We had a big old Good Housekeeping cookbook with grim-looking black and white photos and it had a recipe for mint creams that I became a bit obsessed with – the transformation of plain ingredients into something new and desirable seemed like alchemy. I was young but the recipe seemed very simple. I nagged Mum to buy peppermint essence, then set about making a batch of mint creams. It was messy, I didn’t have the patience to shape them nicely and they were a bit disappointing. Not as magical as I imagined.
A couple of years later I remember Sunday tea for mum and dad. Don’t know why but I was drawn to the Milk Marketing Board cookbook’s recipe for cheese and nut toasties. It was another simple recipe but I thought it sounded nice. Mix grated cheese and grated apple, pile onto buttered toast and grill with some chopped hazelnuts on top. Mum and dad seemed a bit bemused that I was so insistent on cooking for them. They said it was nice but again I knew in my heart it wasn’t quite a cordon bleu recipe.
I didn’t really do any more cooking for a good many years, although I was quite opinionated about mum’s food – sorry, mum, about refusing to eat the shepherd’s pie because it had baked beans in it. I didn’t eat baked beans for 20 years after that as I wanted to make a point (I quite like them really). We weren’t a foodie family and, although mum would occasionally try something a bit out of the ordinary, it was not usually well received by the kids (sorry again mum!).
The overriding emotion I remember about the two times we ate out as a family is embarrassment. The first time on holiday in Cornwall, when dad had a win on the horses, we went to a restaurant and the waiter called me ‘miss’ (it was the 1970s, long hair was the fashion and I was wearing my big brother’s too-big shirt so it looked like a blouse).
"I ate the fish with frozen peas, new potatoes and a can of lager. It was pretty good and I felt proudly adult."
The other time was when my big sister graduated from music school. We went to a pizza restaurant in Streatham and all ordered pizza with black olives and anchovies, despite mum’s warning that we wouldn’t like them. As predicted, we didn’t like them so mum folded the uneaten pizzas up, wrapped them in serviettes and put them in her handbag, to our howls of embarrassment. I don’t remember anything else that happened that day – it’s like I have embarrassment PTSD.
I guess I became ‘woke’ to the power of cooking when I was student.

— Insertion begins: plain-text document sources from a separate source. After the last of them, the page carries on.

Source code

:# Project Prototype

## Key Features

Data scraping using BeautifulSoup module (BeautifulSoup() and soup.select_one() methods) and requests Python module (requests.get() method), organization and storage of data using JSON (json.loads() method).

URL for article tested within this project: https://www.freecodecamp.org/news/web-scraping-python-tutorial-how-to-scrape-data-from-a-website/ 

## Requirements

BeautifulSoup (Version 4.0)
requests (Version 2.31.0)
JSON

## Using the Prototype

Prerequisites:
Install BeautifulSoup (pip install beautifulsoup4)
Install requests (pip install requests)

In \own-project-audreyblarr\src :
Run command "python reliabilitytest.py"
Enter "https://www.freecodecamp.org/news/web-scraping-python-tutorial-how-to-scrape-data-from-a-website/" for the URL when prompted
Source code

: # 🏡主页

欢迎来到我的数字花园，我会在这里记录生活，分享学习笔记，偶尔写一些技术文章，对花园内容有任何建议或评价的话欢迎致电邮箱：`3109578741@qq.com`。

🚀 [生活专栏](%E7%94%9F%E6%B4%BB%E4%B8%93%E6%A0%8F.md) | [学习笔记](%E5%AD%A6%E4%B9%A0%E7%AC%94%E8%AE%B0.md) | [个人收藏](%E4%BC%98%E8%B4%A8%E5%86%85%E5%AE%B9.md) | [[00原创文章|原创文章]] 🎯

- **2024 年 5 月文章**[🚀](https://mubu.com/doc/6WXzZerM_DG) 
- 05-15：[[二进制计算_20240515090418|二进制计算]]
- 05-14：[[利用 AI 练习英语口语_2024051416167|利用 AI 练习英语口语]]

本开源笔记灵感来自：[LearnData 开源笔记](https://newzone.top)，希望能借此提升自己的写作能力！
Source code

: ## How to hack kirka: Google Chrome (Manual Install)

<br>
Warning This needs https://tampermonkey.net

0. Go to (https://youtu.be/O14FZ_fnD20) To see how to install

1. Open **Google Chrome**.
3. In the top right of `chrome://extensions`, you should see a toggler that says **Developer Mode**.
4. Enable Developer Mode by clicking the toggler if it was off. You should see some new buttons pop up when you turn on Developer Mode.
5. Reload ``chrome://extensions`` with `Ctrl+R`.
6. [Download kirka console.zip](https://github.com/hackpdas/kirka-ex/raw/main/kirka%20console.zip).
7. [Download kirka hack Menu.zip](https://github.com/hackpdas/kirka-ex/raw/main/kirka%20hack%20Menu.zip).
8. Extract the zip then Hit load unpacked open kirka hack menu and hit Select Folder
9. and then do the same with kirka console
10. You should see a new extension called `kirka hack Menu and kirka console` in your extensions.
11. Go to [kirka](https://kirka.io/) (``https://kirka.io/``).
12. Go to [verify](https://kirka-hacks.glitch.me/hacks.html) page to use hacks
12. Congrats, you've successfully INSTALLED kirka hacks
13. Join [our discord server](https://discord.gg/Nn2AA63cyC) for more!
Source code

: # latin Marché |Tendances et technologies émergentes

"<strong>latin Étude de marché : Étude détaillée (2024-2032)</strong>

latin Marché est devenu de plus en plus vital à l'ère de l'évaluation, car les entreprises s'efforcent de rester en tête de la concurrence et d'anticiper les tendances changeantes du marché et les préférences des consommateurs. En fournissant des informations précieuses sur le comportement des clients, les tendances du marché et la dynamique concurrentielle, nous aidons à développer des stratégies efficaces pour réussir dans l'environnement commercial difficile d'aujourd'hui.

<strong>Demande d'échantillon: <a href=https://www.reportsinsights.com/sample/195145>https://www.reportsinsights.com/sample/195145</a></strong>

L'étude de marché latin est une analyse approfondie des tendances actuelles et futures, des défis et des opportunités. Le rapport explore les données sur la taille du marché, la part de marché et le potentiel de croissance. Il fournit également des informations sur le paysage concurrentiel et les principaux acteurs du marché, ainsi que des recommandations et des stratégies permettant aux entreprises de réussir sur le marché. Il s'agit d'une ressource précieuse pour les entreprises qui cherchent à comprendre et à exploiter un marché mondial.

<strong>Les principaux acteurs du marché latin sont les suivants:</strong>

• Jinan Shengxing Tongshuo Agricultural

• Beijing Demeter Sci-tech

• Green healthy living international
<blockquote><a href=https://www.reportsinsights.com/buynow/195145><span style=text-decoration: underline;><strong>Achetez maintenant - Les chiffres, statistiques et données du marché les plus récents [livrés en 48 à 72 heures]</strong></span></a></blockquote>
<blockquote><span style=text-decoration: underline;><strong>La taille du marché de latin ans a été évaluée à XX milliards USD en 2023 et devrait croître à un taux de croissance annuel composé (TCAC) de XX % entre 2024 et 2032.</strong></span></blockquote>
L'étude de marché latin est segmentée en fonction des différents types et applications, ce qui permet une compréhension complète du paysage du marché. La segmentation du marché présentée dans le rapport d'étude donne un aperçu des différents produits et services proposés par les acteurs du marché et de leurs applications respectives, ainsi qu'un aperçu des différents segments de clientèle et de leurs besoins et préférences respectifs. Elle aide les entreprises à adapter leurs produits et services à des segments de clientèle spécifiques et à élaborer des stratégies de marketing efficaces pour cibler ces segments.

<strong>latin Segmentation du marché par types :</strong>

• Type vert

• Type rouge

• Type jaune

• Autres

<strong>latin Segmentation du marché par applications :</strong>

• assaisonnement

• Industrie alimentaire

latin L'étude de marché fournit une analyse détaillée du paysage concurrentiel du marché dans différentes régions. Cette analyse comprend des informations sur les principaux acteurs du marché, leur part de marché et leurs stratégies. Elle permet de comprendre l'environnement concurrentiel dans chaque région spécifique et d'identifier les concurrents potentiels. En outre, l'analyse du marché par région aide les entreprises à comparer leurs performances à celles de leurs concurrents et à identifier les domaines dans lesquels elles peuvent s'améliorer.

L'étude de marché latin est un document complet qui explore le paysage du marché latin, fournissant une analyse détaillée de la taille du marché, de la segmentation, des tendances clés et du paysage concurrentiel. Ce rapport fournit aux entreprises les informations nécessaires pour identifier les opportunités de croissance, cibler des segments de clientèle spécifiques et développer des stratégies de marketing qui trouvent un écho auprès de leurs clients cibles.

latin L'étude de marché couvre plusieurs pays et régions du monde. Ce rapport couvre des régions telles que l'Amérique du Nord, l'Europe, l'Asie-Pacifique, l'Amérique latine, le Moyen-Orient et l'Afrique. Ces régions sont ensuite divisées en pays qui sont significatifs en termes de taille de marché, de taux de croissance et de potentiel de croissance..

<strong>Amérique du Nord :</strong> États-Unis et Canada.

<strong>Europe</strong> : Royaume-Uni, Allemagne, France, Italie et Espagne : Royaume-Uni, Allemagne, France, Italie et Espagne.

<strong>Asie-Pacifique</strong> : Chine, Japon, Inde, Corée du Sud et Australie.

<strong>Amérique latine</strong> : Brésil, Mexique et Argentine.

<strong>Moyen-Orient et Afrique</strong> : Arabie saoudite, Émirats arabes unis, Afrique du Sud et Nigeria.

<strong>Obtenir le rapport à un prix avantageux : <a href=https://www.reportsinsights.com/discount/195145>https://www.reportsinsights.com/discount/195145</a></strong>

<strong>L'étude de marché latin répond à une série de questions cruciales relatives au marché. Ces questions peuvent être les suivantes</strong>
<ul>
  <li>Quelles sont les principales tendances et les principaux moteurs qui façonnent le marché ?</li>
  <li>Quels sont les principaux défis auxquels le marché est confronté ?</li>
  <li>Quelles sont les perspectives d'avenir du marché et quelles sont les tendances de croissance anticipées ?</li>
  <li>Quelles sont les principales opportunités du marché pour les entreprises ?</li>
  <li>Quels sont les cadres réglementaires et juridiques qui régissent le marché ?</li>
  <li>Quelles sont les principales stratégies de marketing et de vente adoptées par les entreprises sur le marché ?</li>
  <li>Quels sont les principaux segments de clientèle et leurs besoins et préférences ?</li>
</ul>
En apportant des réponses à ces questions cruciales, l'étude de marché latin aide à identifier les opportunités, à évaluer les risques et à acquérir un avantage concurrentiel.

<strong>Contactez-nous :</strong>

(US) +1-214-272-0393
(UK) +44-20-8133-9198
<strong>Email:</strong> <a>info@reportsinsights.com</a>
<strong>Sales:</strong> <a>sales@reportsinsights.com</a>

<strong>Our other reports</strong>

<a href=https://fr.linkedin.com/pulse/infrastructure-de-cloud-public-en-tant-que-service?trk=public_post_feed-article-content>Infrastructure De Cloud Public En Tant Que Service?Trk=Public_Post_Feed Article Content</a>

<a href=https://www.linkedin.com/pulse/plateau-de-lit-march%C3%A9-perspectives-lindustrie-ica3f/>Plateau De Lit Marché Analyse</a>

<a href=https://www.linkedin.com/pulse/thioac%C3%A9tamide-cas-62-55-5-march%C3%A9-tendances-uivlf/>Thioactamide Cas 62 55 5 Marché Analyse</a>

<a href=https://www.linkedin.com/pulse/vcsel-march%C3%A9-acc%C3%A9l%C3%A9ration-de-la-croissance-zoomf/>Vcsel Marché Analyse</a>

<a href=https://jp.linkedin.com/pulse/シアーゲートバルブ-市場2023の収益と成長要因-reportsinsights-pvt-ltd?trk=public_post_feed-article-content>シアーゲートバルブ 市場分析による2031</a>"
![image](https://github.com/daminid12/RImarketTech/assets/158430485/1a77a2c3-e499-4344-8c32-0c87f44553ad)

In my second year, living in a shared house, I’d arrived early over the summer and had the place to myself. Enjoying the feeling of freedom, I went to the local shops and saw a gleaming silver-pink rainbow trout in the local minimarket chiller, which I bought and took home.
Pondering what to do with it I found a lemon in the fridge and a small tin of Campbell’s condensed mushroom soup in our dusty cupboards. I cut a couple of slices off the lemon and stuffed them in the belly of the fish and put it in a small baking tray. I squeezed the lemon juice over, added salt and pepper and poured the tin over the fish. After 20-25 minutes in a hot oven, it was bubbling and browned.
I ate the fish with frozen peas, new potatoes and a can of lager. It was pretty good and I felt proudly adult. A week or so later when a few more housemates turned up, I was eager to impress and bought more trout and cooked it again. I really wasn’t ready for the outpouring of praise I received. And I was hooked.